[Source texts of formatted documents]
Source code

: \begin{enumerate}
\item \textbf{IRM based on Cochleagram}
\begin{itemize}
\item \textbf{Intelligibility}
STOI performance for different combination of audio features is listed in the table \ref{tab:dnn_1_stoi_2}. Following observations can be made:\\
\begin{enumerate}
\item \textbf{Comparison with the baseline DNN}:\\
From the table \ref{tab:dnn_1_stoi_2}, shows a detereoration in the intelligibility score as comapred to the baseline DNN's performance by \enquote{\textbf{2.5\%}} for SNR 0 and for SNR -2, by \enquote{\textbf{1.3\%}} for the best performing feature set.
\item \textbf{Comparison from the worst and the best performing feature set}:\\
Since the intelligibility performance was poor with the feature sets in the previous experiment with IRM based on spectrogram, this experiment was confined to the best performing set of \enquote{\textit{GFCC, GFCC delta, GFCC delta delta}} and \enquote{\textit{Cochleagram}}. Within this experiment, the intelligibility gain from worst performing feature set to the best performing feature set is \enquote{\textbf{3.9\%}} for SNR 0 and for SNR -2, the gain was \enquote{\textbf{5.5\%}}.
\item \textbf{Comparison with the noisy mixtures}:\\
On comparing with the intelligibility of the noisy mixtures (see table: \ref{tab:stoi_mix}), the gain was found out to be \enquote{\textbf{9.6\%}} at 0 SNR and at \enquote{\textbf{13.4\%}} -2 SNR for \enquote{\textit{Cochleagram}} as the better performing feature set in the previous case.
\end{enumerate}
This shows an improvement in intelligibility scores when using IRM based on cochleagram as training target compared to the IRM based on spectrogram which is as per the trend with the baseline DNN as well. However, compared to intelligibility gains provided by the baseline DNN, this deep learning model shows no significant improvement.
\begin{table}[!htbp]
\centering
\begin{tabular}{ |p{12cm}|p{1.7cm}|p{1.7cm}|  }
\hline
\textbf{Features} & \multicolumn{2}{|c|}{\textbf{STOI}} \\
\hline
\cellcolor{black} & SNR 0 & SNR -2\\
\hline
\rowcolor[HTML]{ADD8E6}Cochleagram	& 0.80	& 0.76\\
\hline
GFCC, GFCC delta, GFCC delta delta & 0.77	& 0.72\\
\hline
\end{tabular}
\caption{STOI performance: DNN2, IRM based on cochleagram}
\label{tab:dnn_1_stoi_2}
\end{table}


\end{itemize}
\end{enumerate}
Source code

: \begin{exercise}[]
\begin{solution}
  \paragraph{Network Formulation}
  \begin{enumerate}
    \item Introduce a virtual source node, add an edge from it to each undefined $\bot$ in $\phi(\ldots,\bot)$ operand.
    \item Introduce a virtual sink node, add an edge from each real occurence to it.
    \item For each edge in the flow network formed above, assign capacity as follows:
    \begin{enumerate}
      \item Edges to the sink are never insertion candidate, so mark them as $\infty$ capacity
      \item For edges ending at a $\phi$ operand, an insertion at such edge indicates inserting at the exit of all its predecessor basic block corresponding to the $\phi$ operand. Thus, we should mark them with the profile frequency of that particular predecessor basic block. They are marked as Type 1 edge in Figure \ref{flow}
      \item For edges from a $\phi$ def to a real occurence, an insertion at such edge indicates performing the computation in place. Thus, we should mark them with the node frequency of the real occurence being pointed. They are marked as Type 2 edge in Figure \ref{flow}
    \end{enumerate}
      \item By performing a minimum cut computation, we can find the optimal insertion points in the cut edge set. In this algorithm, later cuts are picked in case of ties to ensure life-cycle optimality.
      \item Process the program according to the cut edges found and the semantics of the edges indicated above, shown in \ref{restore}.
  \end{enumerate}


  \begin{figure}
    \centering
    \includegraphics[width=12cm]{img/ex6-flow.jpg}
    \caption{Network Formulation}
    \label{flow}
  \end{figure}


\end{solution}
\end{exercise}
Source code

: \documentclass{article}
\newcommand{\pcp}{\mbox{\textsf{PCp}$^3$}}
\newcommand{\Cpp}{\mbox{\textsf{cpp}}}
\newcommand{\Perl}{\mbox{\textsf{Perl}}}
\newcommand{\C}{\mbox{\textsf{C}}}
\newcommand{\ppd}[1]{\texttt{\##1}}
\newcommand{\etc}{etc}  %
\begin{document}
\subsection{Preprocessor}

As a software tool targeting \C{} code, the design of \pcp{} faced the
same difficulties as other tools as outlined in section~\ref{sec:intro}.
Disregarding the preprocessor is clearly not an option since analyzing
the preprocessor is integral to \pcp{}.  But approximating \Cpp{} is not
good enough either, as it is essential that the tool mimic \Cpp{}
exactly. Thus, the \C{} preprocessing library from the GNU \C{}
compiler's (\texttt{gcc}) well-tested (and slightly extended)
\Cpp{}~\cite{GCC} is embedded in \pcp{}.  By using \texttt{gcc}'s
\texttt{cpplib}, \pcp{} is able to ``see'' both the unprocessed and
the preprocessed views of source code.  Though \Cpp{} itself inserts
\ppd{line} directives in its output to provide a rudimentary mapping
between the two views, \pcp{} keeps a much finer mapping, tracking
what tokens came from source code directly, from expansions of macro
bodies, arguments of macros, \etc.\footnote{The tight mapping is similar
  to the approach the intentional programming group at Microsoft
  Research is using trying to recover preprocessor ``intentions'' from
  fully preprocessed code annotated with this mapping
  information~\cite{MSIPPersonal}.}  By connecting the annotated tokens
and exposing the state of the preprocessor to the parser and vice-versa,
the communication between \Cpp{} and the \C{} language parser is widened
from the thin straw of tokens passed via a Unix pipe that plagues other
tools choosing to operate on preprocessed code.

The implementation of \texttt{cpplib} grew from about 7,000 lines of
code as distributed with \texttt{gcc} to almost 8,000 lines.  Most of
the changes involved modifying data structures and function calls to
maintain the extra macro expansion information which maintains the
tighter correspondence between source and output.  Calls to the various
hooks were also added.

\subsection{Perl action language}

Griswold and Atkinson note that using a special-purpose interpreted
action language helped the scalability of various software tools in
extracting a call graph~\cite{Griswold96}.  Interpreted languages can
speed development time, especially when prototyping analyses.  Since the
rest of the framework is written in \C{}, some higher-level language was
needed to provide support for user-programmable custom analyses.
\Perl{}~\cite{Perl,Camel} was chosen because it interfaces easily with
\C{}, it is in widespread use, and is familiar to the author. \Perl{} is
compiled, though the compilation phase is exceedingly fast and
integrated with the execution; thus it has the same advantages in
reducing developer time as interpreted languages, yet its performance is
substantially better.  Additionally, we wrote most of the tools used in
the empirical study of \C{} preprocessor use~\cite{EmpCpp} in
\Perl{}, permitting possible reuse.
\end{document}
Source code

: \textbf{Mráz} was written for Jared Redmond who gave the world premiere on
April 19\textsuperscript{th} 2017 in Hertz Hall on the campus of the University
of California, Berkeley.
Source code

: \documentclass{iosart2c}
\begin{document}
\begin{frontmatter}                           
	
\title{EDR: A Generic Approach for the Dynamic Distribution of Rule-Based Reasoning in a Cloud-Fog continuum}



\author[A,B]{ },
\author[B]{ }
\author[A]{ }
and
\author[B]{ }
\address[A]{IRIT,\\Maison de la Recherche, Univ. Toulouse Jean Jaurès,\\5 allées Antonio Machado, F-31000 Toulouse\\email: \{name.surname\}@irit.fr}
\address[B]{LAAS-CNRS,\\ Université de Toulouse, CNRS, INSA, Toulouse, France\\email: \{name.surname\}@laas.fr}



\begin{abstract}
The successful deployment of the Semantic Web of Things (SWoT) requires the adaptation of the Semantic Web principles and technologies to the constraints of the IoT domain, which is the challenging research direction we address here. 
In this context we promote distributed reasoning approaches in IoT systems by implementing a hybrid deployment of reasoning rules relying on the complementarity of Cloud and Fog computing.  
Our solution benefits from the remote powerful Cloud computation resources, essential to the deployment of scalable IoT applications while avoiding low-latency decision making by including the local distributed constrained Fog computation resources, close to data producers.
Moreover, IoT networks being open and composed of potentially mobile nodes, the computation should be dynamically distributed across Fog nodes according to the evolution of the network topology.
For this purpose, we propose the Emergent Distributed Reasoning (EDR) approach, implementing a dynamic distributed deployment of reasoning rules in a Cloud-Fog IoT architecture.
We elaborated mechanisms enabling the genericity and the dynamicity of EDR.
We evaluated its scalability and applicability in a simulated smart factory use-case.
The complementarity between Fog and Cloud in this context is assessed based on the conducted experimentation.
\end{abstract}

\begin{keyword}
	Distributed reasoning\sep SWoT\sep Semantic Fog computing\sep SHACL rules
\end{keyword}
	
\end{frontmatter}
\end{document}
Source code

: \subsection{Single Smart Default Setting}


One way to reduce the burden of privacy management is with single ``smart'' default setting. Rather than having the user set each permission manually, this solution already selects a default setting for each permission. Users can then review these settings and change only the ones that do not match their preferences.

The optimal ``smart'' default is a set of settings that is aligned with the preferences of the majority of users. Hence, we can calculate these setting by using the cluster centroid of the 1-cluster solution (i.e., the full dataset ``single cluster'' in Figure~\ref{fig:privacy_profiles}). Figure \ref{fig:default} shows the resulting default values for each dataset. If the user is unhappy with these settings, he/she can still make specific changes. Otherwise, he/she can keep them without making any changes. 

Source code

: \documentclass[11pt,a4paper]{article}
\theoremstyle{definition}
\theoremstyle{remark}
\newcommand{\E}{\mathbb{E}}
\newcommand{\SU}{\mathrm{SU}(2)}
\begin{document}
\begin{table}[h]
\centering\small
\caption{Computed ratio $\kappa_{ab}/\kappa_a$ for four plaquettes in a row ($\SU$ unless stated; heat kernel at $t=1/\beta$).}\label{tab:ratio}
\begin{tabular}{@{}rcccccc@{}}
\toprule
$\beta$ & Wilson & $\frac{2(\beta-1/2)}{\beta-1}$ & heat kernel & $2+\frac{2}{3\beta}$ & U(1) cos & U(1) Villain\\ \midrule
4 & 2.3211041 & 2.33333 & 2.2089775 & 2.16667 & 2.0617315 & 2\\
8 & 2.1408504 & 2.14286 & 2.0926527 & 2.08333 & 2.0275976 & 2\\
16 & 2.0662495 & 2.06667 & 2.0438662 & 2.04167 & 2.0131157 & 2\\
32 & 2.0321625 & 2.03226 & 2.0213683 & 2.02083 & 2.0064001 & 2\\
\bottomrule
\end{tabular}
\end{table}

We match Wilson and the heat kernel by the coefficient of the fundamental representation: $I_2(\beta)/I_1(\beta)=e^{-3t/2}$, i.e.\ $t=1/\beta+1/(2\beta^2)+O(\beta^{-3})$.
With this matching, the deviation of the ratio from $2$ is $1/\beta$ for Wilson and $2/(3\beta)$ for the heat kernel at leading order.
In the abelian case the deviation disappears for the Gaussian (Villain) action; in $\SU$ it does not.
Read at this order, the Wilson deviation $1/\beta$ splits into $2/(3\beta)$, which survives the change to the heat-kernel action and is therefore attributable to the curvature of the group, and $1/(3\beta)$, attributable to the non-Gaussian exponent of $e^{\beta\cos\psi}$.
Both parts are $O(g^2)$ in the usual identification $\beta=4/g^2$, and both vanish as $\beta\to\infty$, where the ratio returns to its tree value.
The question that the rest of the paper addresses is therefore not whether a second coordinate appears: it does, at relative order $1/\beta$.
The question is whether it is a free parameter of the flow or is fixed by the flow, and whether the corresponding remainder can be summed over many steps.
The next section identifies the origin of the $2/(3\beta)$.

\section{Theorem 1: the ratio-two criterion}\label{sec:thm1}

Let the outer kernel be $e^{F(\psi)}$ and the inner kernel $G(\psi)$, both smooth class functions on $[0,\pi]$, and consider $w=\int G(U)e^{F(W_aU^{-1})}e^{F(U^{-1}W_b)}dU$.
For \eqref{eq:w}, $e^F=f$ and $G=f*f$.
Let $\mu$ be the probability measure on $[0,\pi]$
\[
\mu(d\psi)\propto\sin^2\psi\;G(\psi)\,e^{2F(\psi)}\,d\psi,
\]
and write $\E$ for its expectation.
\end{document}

## EXERCISE OBJECTIVE:
Tell how many lines of the records above contain "found", replying with the number only.

## RESPONSE TO THIS TASK:
2